Bitcoin enthusiasts are known for their eagerness to make price predictions, often expressed in terms of U.S. dollars. This trend is prevalent even among non-Americans, who frequently use the dollar as a benchmark for assessing Bitcoin’s value. However, Nuri Katz, president of Apex Capital Partners, argues that this framework may be fundamentally flawed. Katz spoke recently at TheStreet Roundtable, suggesting that dependence on the dollar is a significant risk that is often overlooked in the cryptocurrency space.
Katz contends that the dollar’s status as a universal pricing unit is diminishing more rapidly than most people in the U.S. may realize. He pointed out that Bitcoin’s valuation remains closely tied to the dollar, which he believes is problematic as the currency may not effectively represent the asset class’s real value.
According to Katz, the dollar is not as strong as widely perceived. He highlighted a growing movement globally toward “de-dollarization,” indicating that countries are starting to shift away from reliance on the U.S. dollar.

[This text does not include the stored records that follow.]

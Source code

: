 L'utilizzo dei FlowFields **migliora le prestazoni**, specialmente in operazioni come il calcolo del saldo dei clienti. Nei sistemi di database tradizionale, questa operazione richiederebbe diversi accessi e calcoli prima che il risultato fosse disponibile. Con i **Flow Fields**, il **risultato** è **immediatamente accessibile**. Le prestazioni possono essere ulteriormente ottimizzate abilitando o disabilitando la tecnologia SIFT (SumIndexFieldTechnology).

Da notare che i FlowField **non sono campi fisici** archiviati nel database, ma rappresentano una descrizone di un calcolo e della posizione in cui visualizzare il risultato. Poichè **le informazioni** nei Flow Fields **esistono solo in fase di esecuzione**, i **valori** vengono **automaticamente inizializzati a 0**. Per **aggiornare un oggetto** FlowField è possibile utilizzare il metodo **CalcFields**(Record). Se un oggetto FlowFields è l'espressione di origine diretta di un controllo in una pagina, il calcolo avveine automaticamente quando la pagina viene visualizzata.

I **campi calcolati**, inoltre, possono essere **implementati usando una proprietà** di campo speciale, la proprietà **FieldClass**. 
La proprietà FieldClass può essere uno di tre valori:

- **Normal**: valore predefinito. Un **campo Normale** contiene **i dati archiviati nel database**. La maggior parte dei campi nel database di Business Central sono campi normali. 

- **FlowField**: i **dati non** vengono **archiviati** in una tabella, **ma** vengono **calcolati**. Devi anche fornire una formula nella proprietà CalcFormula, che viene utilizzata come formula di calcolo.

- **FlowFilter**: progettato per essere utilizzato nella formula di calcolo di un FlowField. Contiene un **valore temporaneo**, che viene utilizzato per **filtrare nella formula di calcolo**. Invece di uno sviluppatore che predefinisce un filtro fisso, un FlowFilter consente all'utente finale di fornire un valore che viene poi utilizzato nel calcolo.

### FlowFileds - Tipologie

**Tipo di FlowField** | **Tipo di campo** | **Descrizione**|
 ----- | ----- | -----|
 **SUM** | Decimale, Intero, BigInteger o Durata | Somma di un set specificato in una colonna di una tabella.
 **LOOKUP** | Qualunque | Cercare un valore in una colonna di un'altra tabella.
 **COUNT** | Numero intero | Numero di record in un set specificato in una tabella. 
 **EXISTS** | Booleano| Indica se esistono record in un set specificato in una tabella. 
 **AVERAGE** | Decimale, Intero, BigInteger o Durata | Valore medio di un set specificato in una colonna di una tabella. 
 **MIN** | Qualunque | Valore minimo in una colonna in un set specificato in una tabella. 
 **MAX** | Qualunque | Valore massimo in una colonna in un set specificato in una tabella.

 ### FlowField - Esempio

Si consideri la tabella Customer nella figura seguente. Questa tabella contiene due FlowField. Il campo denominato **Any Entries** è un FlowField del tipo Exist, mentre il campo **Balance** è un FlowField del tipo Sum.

For example, the Israeli shekel has recently reached a 30-year high against the dollar, appreciating 9% in 2026 alone. Similarly, the Russian ruble has emerged as a robust fiat currency, showing a 44% increase against the dollar in 2025.

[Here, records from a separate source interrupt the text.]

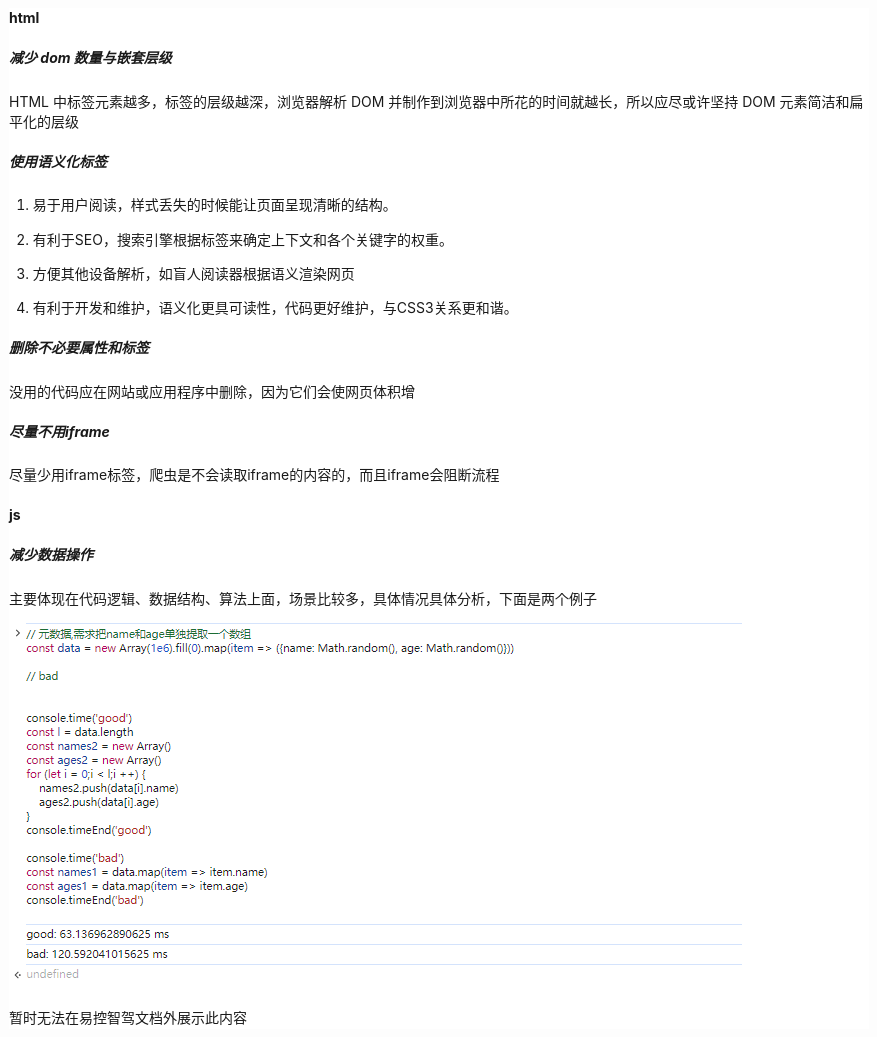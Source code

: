 #### html

##### 减少 dom 数量与嵌套层级

HTML 中标签元素越多，标签的层级越深，浏览器解析 DOM 并制作到浏览器中所花的时间就越长，所以应尽或许坚持 DOM 元素简洁和扁平化的层级

##### 使用语义化标签

1. 易于用户阅读，样式丢失的时候能让页面呈现清晰的结构。

2. 有利于SEO，搜索引擎根据标签来确定上下文和各个关键字的权重。

3. 方便其他设备解析，如盲人阅读器根据语义渲染网页

4. 有利于开发和维护，语义化更具可读性，代码更好维护，与CSS3关系更和谐。

##### 删除不必要属性和标签

没用的代码应在网站或应用程序中删除，因为它们会使网页体积增

##### 尽量不用iframe

尽量少用iframe标签，爬虫是不会读取iframe的内容的，而且iframe会阻断流程

#### js

##### 减少数据操作

主要体现在代码逻辑、数据结构、算法上面，场景比较多，具体情况具体分析，下面是两个例子

![img](./images/17.png)

暂时无法在易控智驾文档外展示此内容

A significant indicator of the dollar’s weakening is its use in global oil transactions. Katz noted that Indian refiners are now purchasing Russian crude oil using Chinese yuan and UAE dirhams, circumventing the dollar entirely. Furthermore, trade between China and Russia—and the settlements among BRICS nations—are increasingly conducted through the CIPS system, connecting thousands of banks worldwide, independent of the SWIFT network.
Katz expressed skepticism about traditional price discussions surrounding Bitcoin, stating that measuring Bitcoin’s value against the dollar is a flawed approach. He illustrated his point by saying that while Bitcoin’s price might reach lofty heights—such as a million dollars—this could become meaningless if the dollar loses its purchasing power.
He also raised concerns regarding stablecoins, specifically USDT and USDC, which are both pegged to the dollar. This connection means that even the liquidity within the crypto sector is tethered to an asset that Katz sees as weakening. He pointed out that the “real” return on Bitcoin becomes obscured as long as exchanges and pricing tools remain closely connected to the dollar.
Katz advocates for a reevaluation of how cryptocurrencies are valued, suggesting that alternative metrics, such as Bitcoin’s worth relative to gold, equities, or oil, could provide a more accurate picture of the asset’s performance over time. Such an approach might reveal a different narrative compared to what is presented when focusing solely on the U.S. dollar.